◆ Problem requirements
What you return must be exactly the lines from the one containing "error message typo" through the close of the listing, both included.

◆ Source data

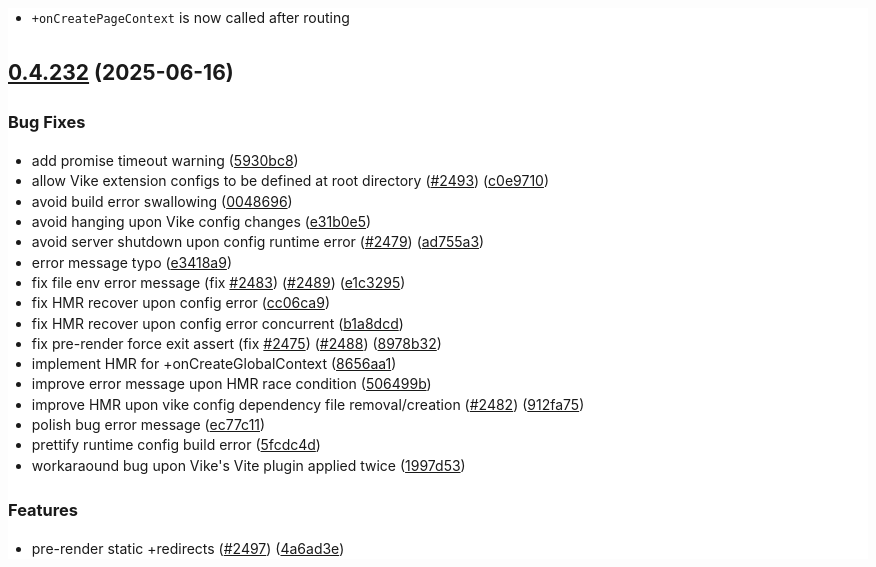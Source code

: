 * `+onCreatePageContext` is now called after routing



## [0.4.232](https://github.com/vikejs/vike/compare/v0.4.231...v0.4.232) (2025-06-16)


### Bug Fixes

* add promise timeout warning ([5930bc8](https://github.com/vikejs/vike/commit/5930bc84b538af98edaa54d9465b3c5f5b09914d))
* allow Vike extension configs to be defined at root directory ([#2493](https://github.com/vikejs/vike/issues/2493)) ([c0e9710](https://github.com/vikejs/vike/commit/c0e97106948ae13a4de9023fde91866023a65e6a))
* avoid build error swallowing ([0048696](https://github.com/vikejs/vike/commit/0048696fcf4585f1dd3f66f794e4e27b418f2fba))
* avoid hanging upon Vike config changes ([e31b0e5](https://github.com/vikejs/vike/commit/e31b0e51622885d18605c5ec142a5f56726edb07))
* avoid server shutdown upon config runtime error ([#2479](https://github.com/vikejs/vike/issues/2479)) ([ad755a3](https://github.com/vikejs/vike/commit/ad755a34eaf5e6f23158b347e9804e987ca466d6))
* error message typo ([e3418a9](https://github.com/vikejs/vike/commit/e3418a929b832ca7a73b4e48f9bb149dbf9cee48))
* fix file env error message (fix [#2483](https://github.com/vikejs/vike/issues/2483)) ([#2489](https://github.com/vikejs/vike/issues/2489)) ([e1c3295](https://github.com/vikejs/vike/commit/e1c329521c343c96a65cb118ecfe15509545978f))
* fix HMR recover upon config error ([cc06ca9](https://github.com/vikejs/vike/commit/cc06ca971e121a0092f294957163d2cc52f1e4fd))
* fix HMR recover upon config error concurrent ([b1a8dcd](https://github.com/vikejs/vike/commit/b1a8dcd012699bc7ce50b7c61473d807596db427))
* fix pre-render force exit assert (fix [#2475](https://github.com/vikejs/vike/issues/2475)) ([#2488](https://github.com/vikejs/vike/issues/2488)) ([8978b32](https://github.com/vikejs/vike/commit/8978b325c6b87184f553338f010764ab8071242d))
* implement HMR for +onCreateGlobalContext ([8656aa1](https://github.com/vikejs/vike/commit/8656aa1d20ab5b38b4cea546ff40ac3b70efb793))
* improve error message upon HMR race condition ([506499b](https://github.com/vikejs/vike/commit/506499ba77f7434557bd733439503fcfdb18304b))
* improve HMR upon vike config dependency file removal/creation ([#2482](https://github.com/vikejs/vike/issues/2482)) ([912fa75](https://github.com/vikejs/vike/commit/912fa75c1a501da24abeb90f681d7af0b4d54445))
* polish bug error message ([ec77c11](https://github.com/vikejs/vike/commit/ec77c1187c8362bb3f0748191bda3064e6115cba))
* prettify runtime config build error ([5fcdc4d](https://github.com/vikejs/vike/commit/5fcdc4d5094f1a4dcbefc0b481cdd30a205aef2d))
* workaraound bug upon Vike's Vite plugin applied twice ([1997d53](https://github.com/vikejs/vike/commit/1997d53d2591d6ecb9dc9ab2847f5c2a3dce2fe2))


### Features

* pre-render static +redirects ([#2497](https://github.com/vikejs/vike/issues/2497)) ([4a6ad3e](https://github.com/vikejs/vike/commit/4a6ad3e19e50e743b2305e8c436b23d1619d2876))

◆ Reply to the task
* error message typo ([e3418a9](https://github.com/vikejs/vike/commit/e3418a929b832ca7a73b4e48f9bb149dbf9cee48))
* fix file env error message (fix [#2483](https://github.com/vikejs/vike/issues/2483)) ([#2489](https://github.com/vikejs/vike/issues/2489)) ([e1c3295](https://github.com/vikejs/vike/commit/e1c329521c343c96a65cb118ecfe15509545978f))
* fix HMR recover upon config error ([cc06ca9](https://github.com/vikejs/vike/commit/cc06ca971e121a0092f294957163d2cc52f1e4fd))
* fix HMR recover upon config error concurrent ([b1a8dcd](https://github.com/vikejs/vike/commit/b1a8dcd012699bc7ce50b7c61473d807596db427))
* fix pre-render force exit assert (fix [#2475](https://github.com/vikejs/vike/issues/2475)) ([#2488](https://github.com/vikejs/vike/issues/2488)) ([8978b32](https://github.com/vikejs/vike/commit/8978b325c6b87184f553338f010764ab8071242d))
* implement HMR for +onCreateGlobalContext ([8656aa1](https://github.com/vikejs/vike/commit/8656aa1d20ab5b38b4cea546ff40ac3b70efb793))
* improve error message upon HMR race condition ([506499b](https://github.com/vikejs/vike/commit/506499ba77f7434557bd733439503fcfdb18304b))
* improve HMR upon vike config dependency file removal/creation ([#2482](https://github.com/vikejs/vike/issues/2482)) ([912fa75](https://github.com/vikejs/vike/commit/912fa75c1a501da24abeb90f681d7af0b4d54445))
* polish bug error message ([ec77c11](https://github.com/vikejs/vike/commit/ec77c1187c8362bb3f0748191bda3064e6115cba))
* prettify runtime config build error ([5fcdc4d](https://github.com/vikejs/vike/commit/5fcdc4d5094f1a4dcbefc0b481cdd30a205aef2d))
* workaraound bug upon Vike's Vite plugin applied twice ([1997d53](https://github.com/vikejs/vike/commit/1997d53d2591d6ecb9dc9ab2847f5c2a3dce2fe2))


### Features

* pre-render static +redirects ([#2497](https://github.com/vikejs/vike/issues/2497)) ([4a6ad3e](https://github.com/vikejs/vike/commit/4a6ad3e19e50e743b2305e8c436b23d1619d2876))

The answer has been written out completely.